**Records from a dataset**

• • • •

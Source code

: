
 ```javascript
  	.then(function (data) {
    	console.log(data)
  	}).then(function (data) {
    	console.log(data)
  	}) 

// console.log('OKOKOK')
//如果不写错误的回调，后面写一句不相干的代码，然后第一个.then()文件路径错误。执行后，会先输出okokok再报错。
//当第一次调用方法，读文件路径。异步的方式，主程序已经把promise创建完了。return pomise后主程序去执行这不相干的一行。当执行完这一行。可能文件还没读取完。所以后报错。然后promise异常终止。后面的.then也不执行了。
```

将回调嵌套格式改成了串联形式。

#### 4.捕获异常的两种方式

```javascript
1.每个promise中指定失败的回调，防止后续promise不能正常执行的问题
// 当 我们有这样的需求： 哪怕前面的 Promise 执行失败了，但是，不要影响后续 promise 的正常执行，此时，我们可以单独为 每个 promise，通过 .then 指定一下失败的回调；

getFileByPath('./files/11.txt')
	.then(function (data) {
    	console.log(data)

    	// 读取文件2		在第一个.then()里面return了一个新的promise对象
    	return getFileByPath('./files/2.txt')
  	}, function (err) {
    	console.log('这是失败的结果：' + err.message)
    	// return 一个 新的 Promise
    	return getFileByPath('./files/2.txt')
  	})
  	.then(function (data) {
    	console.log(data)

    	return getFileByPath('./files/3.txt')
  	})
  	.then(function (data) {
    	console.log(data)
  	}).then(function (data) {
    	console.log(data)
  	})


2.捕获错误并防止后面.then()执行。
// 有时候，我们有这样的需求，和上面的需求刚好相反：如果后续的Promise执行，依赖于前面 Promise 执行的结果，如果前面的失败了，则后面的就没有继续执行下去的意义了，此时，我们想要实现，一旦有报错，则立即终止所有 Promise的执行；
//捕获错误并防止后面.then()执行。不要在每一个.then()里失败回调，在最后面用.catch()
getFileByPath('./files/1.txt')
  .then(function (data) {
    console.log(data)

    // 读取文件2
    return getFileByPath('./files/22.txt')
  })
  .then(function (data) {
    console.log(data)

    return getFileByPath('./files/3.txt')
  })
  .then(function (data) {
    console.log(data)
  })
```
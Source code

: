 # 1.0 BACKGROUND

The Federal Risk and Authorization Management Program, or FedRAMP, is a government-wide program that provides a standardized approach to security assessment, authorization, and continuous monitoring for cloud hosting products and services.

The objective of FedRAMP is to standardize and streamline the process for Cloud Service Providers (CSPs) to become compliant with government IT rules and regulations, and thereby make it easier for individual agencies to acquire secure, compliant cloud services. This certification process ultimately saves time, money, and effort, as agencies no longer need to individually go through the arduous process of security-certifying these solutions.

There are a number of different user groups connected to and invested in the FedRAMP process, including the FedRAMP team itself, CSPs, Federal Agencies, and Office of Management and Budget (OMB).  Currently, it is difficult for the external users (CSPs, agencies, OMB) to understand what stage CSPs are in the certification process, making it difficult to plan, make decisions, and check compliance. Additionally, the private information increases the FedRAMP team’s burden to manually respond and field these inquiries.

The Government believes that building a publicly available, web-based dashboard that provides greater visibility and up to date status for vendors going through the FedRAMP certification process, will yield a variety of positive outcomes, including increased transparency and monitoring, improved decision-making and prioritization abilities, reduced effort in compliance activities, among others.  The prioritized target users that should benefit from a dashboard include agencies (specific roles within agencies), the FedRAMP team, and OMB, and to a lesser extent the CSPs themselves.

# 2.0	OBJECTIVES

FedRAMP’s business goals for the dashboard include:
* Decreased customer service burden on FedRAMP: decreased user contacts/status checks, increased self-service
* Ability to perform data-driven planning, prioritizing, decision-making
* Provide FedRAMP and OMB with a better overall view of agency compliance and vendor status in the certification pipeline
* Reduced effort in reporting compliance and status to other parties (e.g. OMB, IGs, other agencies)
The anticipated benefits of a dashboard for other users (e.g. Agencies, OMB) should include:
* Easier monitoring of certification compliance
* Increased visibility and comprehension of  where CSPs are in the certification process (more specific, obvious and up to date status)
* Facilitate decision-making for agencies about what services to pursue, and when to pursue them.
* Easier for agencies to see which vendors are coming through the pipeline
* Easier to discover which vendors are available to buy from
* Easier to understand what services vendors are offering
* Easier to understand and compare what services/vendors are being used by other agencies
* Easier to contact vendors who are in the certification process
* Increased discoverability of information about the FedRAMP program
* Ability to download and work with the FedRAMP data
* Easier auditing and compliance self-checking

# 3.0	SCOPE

• • • •

**Task requirements**
Please find how many lines of the entries above include the string "我们有这样的需求", giving the number and nothing else.

**Solution for this exercise**
2